While it can be difficult to implement a vegetarian keto diet, it isn’t impossible. Many vegetarians on the keto diet will eat animal products like eggs and dairy but avoid meats and fish. You can also eat low-carb vegetables such as spinach, asparagus, broccoli, and kale. 

How do I Start a Keto Diet?

It is always difficult to start a new diet. There are thousands of different resources to sort through, leaving you confused and overwhelmed. Here are some of the key keto diet rules you need to know before starting your diet:

  • Limit protein intake 
  • Use fat as a lever
  • Drink lots of water
  • Keep up electrolytes
  • Eat when you are hungry 
  • Focus on whole foods 
  • Exercise

While it would take much longer to fully explain the keto diet, these are just some of the basics you need to know to get your feet wet. 

As mentioned earlier, it is very important to consult with your doctor before beginning any new diet.
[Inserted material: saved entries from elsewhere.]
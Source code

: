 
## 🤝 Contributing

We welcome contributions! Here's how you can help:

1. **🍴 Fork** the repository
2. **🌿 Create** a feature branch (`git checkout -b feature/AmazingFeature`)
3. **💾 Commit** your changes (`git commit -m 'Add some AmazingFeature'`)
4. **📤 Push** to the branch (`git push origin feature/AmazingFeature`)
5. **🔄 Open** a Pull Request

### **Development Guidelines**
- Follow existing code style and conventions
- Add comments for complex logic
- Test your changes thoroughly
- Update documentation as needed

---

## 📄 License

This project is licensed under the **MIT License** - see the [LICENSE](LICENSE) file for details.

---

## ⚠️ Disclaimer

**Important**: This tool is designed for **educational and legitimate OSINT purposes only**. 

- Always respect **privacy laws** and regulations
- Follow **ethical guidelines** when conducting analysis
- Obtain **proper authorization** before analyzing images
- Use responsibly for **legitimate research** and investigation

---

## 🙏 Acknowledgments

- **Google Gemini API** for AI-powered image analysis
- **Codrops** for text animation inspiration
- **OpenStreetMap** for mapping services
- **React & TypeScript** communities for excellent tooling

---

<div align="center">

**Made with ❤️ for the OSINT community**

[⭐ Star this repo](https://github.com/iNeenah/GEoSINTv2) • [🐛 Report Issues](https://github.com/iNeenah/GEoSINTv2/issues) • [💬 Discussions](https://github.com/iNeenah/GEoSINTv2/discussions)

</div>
This is especially true with the keto diet. Ask your doctor if it’s safe for you to begin the keto diet. 

All Longevity Diets Create Autophagy

As we have mentioned throughout this article, autophagy is a crucial part of the anti-aging process. This is because autophagy is the body’s process of replacing old cells with new cells. Diets can help the body achieve autophagy three different ways:

  1. Fasting
  2. Limit the calories
  3. Limit the nutrients

 As you can see, many of the diets we have mentioned in this article feature all three of these characteristics. Diets like the fasting-mimicking diet limit the amount of time you eat and the number of calories you intake. Meanwhile, diets like the Okinawa diet limit the nutrients you intake. If promoting autophagy and anti-aging is your goal, you should focus on a diet that targets all three of these goals. 

Supplements to Support Any Longevity Diet

In order to fully feel the full effects of anti-aging, you may want to pair supplements with your longevity diet. These supplements will ensure you’re getting all of the nutrients you need without having to painstakingly measure your food. Here are some of the most effective supplements:

  • Collagen
  • Curcumin
  • EGCG
  • Crocin
  • CoQ10
  • Nicotinamide Riboside
  • Spermidine

Supplements like spermidine help promote autophagy throughout the body. Unfortunately, too many people fail to get their recommended daily intake of spermidine. If this applies to you, spermidine supplements can help you reduce the dreaded side effects of aging.